> [What you will do]
Repeat the records below exactly.

> [Supplied data]
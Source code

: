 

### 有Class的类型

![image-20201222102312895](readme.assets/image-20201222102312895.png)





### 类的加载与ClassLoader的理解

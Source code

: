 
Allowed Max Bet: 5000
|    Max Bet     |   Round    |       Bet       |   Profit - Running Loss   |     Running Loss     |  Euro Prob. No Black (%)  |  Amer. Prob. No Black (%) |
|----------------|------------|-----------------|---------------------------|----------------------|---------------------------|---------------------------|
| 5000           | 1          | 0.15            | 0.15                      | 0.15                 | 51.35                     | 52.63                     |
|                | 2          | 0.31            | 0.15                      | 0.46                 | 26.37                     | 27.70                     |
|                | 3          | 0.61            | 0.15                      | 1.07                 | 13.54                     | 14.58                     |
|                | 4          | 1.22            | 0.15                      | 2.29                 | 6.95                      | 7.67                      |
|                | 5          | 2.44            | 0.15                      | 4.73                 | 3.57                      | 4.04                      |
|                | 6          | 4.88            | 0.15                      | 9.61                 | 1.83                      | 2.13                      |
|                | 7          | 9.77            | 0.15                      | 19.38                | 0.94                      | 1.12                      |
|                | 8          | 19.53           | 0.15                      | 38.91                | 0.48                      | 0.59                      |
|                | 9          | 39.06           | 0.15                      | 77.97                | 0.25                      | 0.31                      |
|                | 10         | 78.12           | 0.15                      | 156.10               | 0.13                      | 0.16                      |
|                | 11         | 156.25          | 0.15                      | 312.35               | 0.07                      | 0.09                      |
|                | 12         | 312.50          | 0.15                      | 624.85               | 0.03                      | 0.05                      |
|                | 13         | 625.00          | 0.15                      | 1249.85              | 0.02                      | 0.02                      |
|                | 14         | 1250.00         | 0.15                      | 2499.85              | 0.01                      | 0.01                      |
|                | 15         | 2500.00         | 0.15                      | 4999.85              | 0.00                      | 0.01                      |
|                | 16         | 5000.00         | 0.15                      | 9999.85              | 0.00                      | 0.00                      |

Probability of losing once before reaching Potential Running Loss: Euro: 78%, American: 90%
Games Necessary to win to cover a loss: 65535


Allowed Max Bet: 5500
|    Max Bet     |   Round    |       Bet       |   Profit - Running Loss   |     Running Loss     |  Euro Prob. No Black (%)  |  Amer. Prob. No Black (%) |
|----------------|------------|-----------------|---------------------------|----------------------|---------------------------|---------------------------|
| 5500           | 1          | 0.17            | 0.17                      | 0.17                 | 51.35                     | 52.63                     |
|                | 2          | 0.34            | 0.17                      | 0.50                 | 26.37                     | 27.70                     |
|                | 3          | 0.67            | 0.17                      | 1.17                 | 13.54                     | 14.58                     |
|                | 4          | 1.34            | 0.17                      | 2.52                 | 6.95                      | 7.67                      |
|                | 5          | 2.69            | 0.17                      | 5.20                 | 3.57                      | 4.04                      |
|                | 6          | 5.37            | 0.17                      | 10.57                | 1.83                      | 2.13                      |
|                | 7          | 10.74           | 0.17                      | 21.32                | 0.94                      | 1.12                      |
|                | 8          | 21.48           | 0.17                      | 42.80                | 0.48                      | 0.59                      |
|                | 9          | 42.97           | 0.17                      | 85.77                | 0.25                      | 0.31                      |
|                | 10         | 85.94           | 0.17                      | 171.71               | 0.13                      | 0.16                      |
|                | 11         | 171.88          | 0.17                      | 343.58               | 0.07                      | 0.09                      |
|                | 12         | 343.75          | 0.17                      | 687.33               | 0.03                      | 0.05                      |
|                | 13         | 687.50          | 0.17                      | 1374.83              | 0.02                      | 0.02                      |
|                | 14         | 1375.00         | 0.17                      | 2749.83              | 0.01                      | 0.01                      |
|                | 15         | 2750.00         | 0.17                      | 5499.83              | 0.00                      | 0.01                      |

> [Reply]
Source code

: 

### 有Class的类型

![image-20201222102312895](readme.assets/image-20201222102312895.png)





### 类的加载与ClassLoader的理解

Source code

: 
Allowed Max Bet: 5000
|    Max Bet     |   Round    |       Bet       |   Profit - Running Loss   |     Running Loss     |  Euro Prob. No Black (%)  |  Amer. Prob. No Black (%) |
|----------------|------------|-----------------|---------------------------|----------------------|---------------------------|---------------------------|
| 5000           | 1          | 0.15            | 0.15                      | 0.15                 | 51.35                     | 52.63                     |
|                | 2          | 0.31            | 0.15                      | 0.46                 | 26.37                     | 27.70                     |
|                | 3          | 0.61            | 0.15                      | 1.07                 | 13.54                     | 14.58                     |
|                | 4          | 1.22            | 0.15                      | 2.29                 | 6.95                      | 7.67                      |
|                | 5          | 2.44            | 0.15                      | 4.73                 | 3.57                      | 4.04                      |
|                | 6          | 4.88            | 0.15                      | 9.61                 | 1.83                      | 2.13                      |
|                | 7          | 9.77            | 0.15                      | 19.38                | 0.94                      | 1.12                      |
|                | 8          | 19.53           | 0.15                      | 38.91                | 0.48                      | 0.59                      |
|                | 9          | 39.06           | 0.15                      | 77.97                | 0.25                      | 0.31                      |
|                | 10         | 78.12           | 0.15                      | 156.10               | 0.13                      | 0.16                      |
|                | 11         | 156.25          | 0.15                      | 312.35               | 0.07                      | 0.09                      |
|                | 12         | 312.50          | 0.15                      | 624.85               | 0.03                      | 0.05                      |
|                | 13         | 625.00          | 0.15                      | 1249.85              | 0.02                      | 0.02                      |
|                | 14         | 1250.00         | 0.15                      | 2499.85              | 0.01                      | 0.01                      |
|                | 15         | 2500.00         | 0.15                      | 4999.85              | 0.00                      | 0.01                      |
|                | 16         | 5000.00         | 0.15                      | 9999.85              | 0.00                      | 0.00                      |

Probability of losing once before reaching Potential Running Loss: Euro: 78%, American: 90%
Games Necessary to win to cover a loss: 65535


Allowed Max Bet: 5500
|    Max Bet     |   Round    |       Bet       |   Profit - Running Loss   |     Running Loss     |  Euro Prob. No Black (%)  |  Amer. Prob. No Black (%) |
|----------------|------------|-----------------|---------------------------|----------------------|---------------------------|---------------------------|
| 5500           | 1          | 0.17            | 0.17                      | 0.17                 | 51.35                     | 52.63                     |
|                | 2          | 0.34            | 0.17                      | 0.50                 | 26.37                     | 27.70                     |
|                | 3          | 0.67            | 0.17                      | 1.17                 | 13.54                     | 14.58                     |
|                | 4          | 1.34            | 0.17                      | 2.52                 | 6.95                      | 7.67                      |
|                | 5          | 2.69            | 0.17                      | 5.20                 | 3.57                      | 4.04                      |
|                | 6          | 5.37            | 0.17                      | 10.57                | 1.83                      | 2.13                      |
|                | 7          | 10.74           | 0.17                      | 21.32                | 0.94                      | 1.12                      |
|                | 8          | 21.48           | 0.17                      | 42.80                | 0.48                      | 0.59                      |
|                | 9          | 42.97           | 0.17                      | 85.77                | 0.25                      | 0.31                      |
|                | 10         | 85.94           | 0.17                      | 171.71               | 0.13                      | 0.16                      |
|                | 11         | 171.88          | 0.17                      | 343.58               | 0.07                      | 0.09                      |
|                | 12         | 343.75          | 0.17                      | 687.33               | 0.03                      | 0.05                      |
|                | 13         | 687.50          | 0.17                      | 1374.83              | 0.02                      | 0.02                      |
|                | 14         | 1375.00         | 0.17                      | 2749.83              | 0.01                      | 0.01                      |
|                | 15         | 2750.00         | 0.17                      | 5499.83              | 0.00                      | 0.01                      |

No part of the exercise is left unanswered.